La consommation de manioc correctement transformé n’altère pas les fonctions cognitives. Cependant, des risques sanitaires existent en cas de mauvaise préparation ou de régimes carencés, comme le soulignent des études scientifiques et l’Organisation mondiale de la Santé (OMS). Voici une analyse détaillée :
1. Toxicité du cyanure et impacts neurologiques
Le manioc cru contient des glycosides cyanogènes (linamarine et lotaustraline), convertis en cyanure d’hydrogène lors de la digestion. Une exposition chronique à ces toxines, notamment dans des contextes de famine ou de préparation inadéquate, est associée à :
- Le konzo : Une neuropathie motrice permanente, documentée par l’OMS dans des régions d’Afrique centrale (RDC, Mozambique). Cette maladie, liée à la consommation prolongée de manioc insuffisamment traité, provoque une paralysie spastique, mais n’affecte pas directement l’intelligence.
- Des troubles neurologiques aigus (étourdissements, maux de tête), comme rapporté dans une étude de la Revue Neurologique (2018). Processus de détoxification :
L’OMS recommande le pelage, le trempage, la fermentation ou la cuisson prolongée pour réduire les taux de cyanure à des niveaux sûrs (< 10 ppm). Ces méthodes sont validées par des recherches de l’Institut international d’agriculture tropicale (IITA).
2. Manioc, carence en iode et crétinisme
Un lien indirect existe entre la consommation excessive de manioc et le crétinisme, une forme grave de retard mental dû à une carence en iode pendant la grossesse et l’enfance. Ce mécanisme est décrit par l’OMS dans ses rapports sur les troubles dus à la carence en iode (TDCI) :
- Les thiocyanates (produits lors de la détoxification du cyanure) peuvent inhiber l’absorption d’iode par la thyroïde, aggravant les carences dans les populations dépendantes du manioc comme aliment de base.
- Une étude publiée dans Thyroid Research (2020) confirme que les régimes riches en manioc non diversifiés, combinés à un faible accès au sel iodé, augmentent les risques de TDCI, dont le crétinisme. Données épidémiologiques :
En Afrique subsaharienne et dans certaines régions d’Amérique du Sud, des cas de crétinisme ont été observés dans des communautés où le manioc domine l’alimentation sans mesures d’enrichissement en iode (OMS, 2021).
3. Malnutrition et développement cognitif
Le manioc, riche en glucides mais pauvre en protéines, vitamines (B, A) et minéraux (fer, zinc), peut contribuer à des carences nutritionnelles lorsqu’il constitue l’aliment principal.

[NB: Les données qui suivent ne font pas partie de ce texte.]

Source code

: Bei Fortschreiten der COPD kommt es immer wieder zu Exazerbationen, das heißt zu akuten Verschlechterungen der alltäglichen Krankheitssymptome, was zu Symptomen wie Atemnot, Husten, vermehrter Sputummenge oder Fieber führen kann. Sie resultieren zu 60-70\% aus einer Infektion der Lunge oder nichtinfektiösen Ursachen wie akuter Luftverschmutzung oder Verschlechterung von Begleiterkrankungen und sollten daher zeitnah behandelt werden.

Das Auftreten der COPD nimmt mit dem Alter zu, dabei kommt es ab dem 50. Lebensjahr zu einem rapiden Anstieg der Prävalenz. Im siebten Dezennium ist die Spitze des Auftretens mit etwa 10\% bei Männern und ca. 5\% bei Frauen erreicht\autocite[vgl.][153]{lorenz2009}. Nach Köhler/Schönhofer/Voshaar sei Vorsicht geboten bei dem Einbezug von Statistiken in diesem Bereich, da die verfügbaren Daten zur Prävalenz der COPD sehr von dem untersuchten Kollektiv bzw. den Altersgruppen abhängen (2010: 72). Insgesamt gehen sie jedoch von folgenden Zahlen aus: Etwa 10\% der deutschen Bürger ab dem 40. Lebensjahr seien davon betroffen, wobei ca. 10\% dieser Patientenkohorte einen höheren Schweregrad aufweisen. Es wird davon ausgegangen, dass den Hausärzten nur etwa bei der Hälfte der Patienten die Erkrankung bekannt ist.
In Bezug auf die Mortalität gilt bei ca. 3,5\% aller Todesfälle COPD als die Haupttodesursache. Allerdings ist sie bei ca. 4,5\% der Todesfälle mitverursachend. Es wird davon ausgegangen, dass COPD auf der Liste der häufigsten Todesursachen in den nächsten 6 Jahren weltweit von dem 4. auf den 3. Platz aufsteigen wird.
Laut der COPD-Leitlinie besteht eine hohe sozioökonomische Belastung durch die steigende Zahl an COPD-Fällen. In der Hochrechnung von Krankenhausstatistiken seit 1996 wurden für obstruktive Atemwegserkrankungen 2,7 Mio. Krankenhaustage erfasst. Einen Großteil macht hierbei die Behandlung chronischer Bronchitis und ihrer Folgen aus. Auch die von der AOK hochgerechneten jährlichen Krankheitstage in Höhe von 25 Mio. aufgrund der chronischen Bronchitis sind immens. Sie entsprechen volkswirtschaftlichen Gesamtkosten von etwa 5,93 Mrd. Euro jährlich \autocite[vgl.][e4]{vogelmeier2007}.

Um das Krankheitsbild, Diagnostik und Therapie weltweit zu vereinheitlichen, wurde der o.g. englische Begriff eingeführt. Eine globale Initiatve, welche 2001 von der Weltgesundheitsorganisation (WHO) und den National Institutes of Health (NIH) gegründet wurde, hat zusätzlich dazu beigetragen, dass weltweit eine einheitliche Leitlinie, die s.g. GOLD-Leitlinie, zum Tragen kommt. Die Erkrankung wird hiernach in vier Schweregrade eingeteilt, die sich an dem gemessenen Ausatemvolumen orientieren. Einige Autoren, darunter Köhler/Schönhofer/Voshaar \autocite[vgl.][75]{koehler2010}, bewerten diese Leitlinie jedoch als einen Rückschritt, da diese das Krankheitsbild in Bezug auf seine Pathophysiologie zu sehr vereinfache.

Selon une méta-analyse de la FAO (2019) :
- Les enfants souffrant de malnutrition protéino-énergétique chronique présentent un déficit de développement cérébral, avec des impacts mesurables sur le QI (étude dans The Lancet, 2016).
- Ce risque est exacerbé dans les zones où le manioc remplace des aliments plus nutritifs (ex. : légumineuses, produits animaux).

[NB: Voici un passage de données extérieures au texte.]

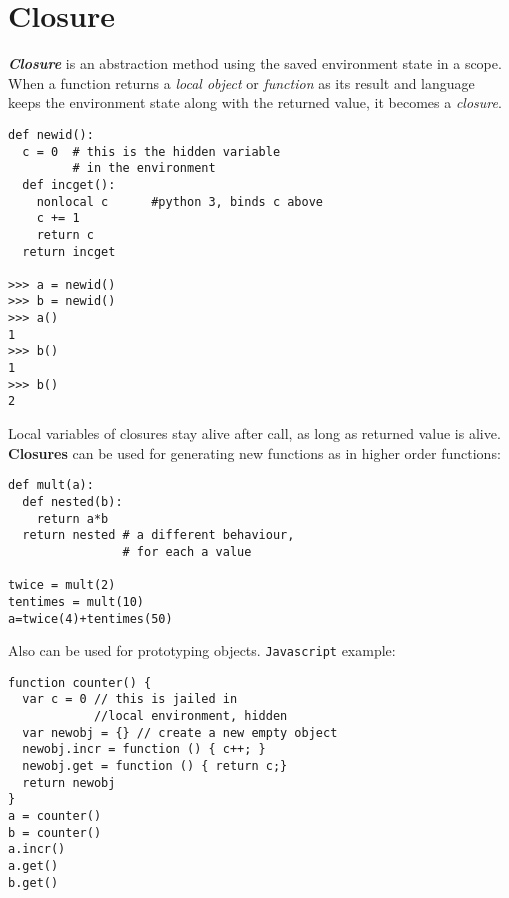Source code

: \section{Closure}
\label{sec:closure}

\textit{\textbf{Closure}} is an abstraction method using the saved environment state in a scope. When a function returns a \textit{local object} or \textit{function} as its result and language keeps the environment state along with the returned value, it becomes a \textit{closure}.

\begin{listing}[H]

\begin{verbatim}
def newid():
  c = 0  # this is the hidden variable 
         # in the environment
  def incget():
    nonlocal c      #python 3, binds c above
    c += 1
    return c
  return incget

>>> a = newid()
>>> b = newid()
>>> a()
1
>>> b()
1
>>> b()
2
\end{verbatim}

\caption{}
\label{code:code4}
\end{listing}

\vspace*{\fill}
\columnbreak

Local variables of closures stay alive after call, as long as returned value is alive. \textbf{Closures} can be used for generating new functions as in higher order functions:
\begin{listing}[H]

\begin{verbatim}
def mult(a):
  def nested(b):
    return a*b
  return nested # a different behaviour,
                # for each a value

twice = mult(2)
tentimes = mult(10)
a=twice(4)+tentimes(50)
\end{verbatim}

\caption{}
\label{code:code5}
\end{listing}

\noindent Also can be used for prototyping objects. \texttt{Javascript} example:
\begin{listing}[H]

\begin{verbatim}
function counter() {
  var c = 0 // this is jailed in 
            //local environment, hidden
  var newobj = {} // create a new empty object
  newobj.incr = function () { c++; }
  newobj.get = function () { return c;}
  return newobj
}
a = counter()
b = counter()
a.incr()
a.get()
b.get()  
\end{verbatim}

\caption{}
\label{code:code6}
\end{listing}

4. Recommandations de l’OMS et solutions
- Diversification alimentaire : Associer le manioc à des sources de protéines (poisson, légumineuses) et de vitamines.

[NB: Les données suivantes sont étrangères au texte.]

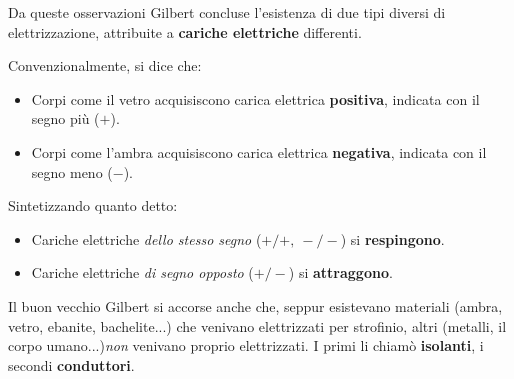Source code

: Da queste osservazioni Gilbert concluse l'esistenza di due tipi diversi di elettrizzazione, attribuite a \textbf{cariche elettriche} differenti.
\begin{define}
	Convenzionalmente, si dice che:
	\begin{itemize}
		\item Corpi come il vetro acquisiscono carica elettrica \textbf{positiva}, indicata con il segno più ($+$).
		\item Corpi come l'ambra acquisiscono carica elettrica \textbf{negativa}, indicata con il segno meno ($-$).
	\end{itemize}
Sintetizzando quanto detto:
\begin{itemize}
	\item Cariche elettriche \textit{dello stesso segno} ($+/+,\ -/-$) si \textbf{respingono}.
	\item Cariche elettriche \textit{di segno opposto} ($+/-$) si \textbf{attraggono}.
\end{itemize}
\end{define}
Il buon vecchio Gilbert si accorse anche che, seppur esistevano materiali (ambra, vetro, ebanite, bachelite...) che venivano elettrizzati per strofinio, altri (metalli, il corpo umano...)\textit{non} venivano proprio elettrizzati. I primi li chiamò \textbf{isolanti}, i secondi \textbf{conduttori}.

- Supplémentation en iode : Promotion du sel iodé pour prévenir le crétinisme, comme le recommande l’OMS depuis les années 1990.
- Programmes éducatifs : Formation aux techniques de transformation traditionnelles (ex. : fermentation du gari en Afrique de l’Ouest), validées pour neutraliser les toxines.
Conclusion
Le manioc n’est pas intrinsèquement lié à une baisse d’intelligence, mais sa consommation exclusive ou mal préparée, combinée à des carences en iode et en nutriments, peut contribuer à des troubles neurologiques (konzo) ou cognitifs (crétinisme). Les solutions passent par une transformation adéquate, une alimentation diversifiée et des politiques publiques ciblées, conformément aux directives de l’OMS et aux études récentes.
Sources clés : OMS (Rapport sur les TDCI, 2021), Thyroid Research (2020), The Lancet (2016), FAO (2019).